Problem: Indicate only the number of lines in the listing below in which the word "GramSchmidt" appears.

Records for this task:
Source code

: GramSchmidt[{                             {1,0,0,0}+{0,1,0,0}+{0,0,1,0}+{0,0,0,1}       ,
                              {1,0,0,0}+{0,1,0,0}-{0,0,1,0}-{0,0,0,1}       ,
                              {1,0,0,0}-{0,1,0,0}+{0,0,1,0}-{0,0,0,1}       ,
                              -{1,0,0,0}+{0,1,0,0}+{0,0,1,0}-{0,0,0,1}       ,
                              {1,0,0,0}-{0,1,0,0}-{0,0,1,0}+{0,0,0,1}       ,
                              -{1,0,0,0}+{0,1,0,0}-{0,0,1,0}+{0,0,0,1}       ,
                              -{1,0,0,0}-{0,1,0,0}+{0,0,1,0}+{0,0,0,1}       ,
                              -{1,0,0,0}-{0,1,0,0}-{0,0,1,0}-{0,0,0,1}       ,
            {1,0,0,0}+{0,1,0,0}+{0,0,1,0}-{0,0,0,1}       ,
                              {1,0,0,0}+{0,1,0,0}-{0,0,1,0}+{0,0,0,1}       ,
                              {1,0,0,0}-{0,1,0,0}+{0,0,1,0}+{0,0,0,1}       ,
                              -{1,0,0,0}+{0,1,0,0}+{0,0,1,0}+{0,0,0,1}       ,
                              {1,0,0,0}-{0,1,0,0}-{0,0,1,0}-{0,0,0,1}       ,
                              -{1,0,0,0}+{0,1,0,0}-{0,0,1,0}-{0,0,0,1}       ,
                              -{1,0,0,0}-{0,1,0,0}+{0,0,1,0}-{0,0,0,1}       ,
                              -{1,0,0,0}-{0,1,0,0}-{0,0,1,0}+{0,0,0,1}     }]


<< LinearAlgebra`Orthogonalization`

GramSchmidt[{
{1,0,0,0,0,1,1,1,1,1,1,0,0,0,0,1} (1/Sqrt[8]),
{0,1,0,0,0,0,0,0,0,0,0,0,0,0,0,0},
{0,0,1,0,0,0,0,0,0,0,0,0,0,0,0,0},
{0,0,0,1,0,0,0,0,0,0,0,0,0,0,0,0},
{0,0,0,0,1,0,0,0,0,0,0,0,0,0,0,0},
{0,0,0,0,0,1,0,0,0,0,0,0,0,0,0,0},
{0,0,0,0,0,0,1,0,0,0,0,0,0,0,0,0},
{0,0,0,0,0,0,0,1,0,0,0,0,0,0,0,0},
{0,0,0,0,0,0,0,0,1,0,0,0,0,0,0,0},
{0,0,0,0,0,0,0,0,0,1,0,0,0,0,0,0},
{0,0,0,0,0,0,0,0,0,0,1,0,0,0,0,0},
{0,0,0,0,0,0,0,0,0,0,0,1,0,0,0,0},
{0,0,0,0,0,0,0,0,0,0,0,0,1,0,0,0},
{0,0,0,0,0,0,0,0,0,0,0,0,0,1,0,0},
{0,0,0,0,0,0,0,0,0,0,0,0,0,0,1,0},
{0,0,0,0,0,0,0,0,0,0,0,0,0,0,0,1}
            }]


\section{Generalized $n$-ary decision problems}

Answer to the exercise: 2